Problem to solve: Every entry is to be returned unchanged, and no picture is to be included.

[Provided material Boundary: Start]

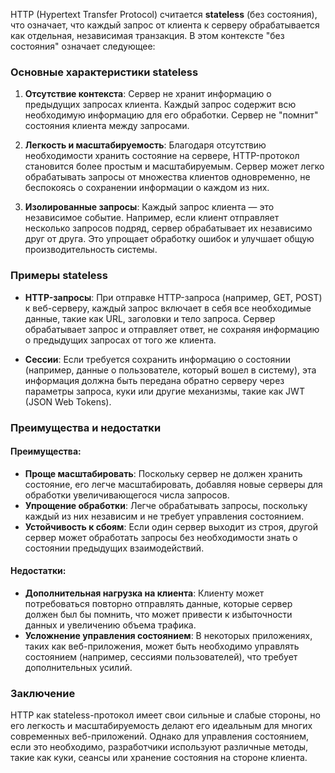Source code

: HTTP (Hypertext Transfer Protocol) считается **stateless** (без состояния), что означает, что каждый запрос от клиента к серверу обрабатывается как отдельная, независимая транзакция. В этом контексте "без состояния" означает следующее:

### Основные характеристики stateless

1. **Отсутствие контекста**: Сервер не хранит информацию о предыдущих запросах клиента. Каждый запрос содержит всю необходимую информацию для его обработки. Сервер не "помнит" состояния клиента между запросами.

2. **Легкость и масштабируемость**: Благодаря отсутствию необходимости хранить состояние на сервере, HTTP-протокол становится более простым и масштабируемым. Сервер может легко обрабатывать запросы от множества клиентов одновременно, не беспокоясь о сохранении информации о каждом из них.

3. **Изолированные запросы**: Каждый запрос клиента — это независимое событие. Например, если клиент отправляет несколько запросов подряд, сервер обрабатывает их независимо друг от друга. Это упрощает обработку ошибок и улучшает общую производительность системы.

### Примеры stateless

- **HTTP-запросы**: При отправке HTTP-запроса (например, GET, POST) к веб-серверу, каждый запрос включает в себя все необходимые данные, такие как URL, заголовки и тело запроса. Сервер обрабатывает запрос и отправляет ответ, не сохраняя информацию о предыдущих запросах от того же клиента.
  
- **Сессии**: Если требуется сохранить информацию о состоянии (например, данные о пользователе, который вошел в систему), эта информация должна быть передана обратно серверу через параметры запроса, куки или другие механизмы, такие как JWT (JSON Web Tokens).

### Преимущества и недостатки

#### Преимущества:
- **Проще масштабировать**: Поскольку сервер не должен хранить состояние, его легче масштабировать, добавляя новые серверы для обработки увеличивающегося числа запросов.
- **Упрощение обработки**: Легче обрабатывать запросы, поскольку каждый из них независим и не требует управления состоянием.
- **Устойчивость к сбоям**: Если один сервер выходит из строя, другой сервер может обработать запросы без необходимости знать о состоянии предыдущих взаимодействий.

#### Недостатки:
- **Дополнительная нагрузка на клиента**: Клиенту может потребоваться повторно отправлять данные, которые сервер должен был бы помнить, что может привести к избыточности данных и увеличению объема трафика.
- **Усложнение управления состоянием**: В некоторых приложениях, таких как веб-приложения, может быть необходимо управлять состоянием (например, сессиями пользователей), что требует дополнительных усилий.

### Заключение

HTTP как stateless-протокол имеет свои сильные и слабые стороны, но его легкость и масштабируемость делают его идеальным для многих современных веб-приложений. Однако для управления состоянием, если это необходимо, разработчики используют различные методы, такие как куки, сеансы или хранение состояния на стороне клиента.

[Provided material Boundary: End]

Output for this task:
Source code

: HTTP (Hypertext Transfer Protocol) считается **stateless** (без состояния), что означает, что каждый запрос от клиента к серверу обрабатывается как отдельная, независимая транзакция. В этом контексте "без состояния" означает следующее:

### Основные характеристики stateless

1. **Отсутствие контекста**: Сервер не хранит информацию о предыдущих запросах клиента. Каждый запрос содержит всю необходимую информацию для его обработки. Сервер не "помнит" состояния клиента между запросами.

2. **Легкость и масштабируемость**: Благодаря отсутствию необходимости хранить состояние на сервере, HTTP-протокол становится более простым и масштабируемым. Сервер может легко обрабатывать запросы от множества клиентов одновременно, не беспокоясь о сохранении информации о каждом из них.

3. **Изолированные запросы**: Каждый запрос клиента — это независимое событие. Например, если клиент отправляет несколько запросов подряд, сервер обрабатывает их независимо друг от друга. Это упрощает обработку ошибок и улучшает общую производительность системы.

### Примеры stateless

- **HTTP-запросы**: При отправке HTTP-запроса (например, GET, POST) к веб-серверу, каждый запрос включает в себя все необходимые данные, такие как URL, заголовки и тело запроса. Сервер обрабатывает запрос и отправляет ответ, не сохраняя информацию о предыдущих запросах от того же клиента.
  
- **Сессии**: Если требуется сохранить информацию о состоянии (например, данные о пользователе, который вошел в систему), эта информация должна быть передана обратно серверу через параметры запроса, куки или другие механизмы, такие как JWT (JSON Web Tokens).

### Преимущества и недостатки

#### Преимущества:
- **Проще масштабировать**: Поскольку сервер не должен хранить состояние, его легче масштабировать, добавляя новые серверы для обработки увеличивающегося числа запросов.
- **Упрощение обработки**: Легче обрабатывать запросы, поскольку каждый из них независим и не требует управления состоянием.
- **Устойчивость к сбоям**: Если один сервер выходит из строя, другой сервер может обработать запросы без необходимости знать о состоянии предыдущих взаимодействий.

#### Недостатки:
- **Дополнительная нагрузка на клиента**: Клиенту может потребоваться повторно отправлять данные, которые сервер должен был бы помнить, что может привести к избыточности данных и увеличению объема трафика.
- **Усложнение управления состоянием**: В некоторых приложениях, таких как веб-приложения, может быть необходимо управлять состоянием (например, сессиями пользователей), что требует дополнительных усилий.

### Заключение

HTTP как stateless-протокол имеет свои сильные и слабые стороны, но его легкость и масштабируемость делают его идеальным для многих современных веб-приложений. Однако для управления состоянием, если это необходимо, разработчики используют различные методы, такие как куки, сеансы или хранение состояния на стороне клиента.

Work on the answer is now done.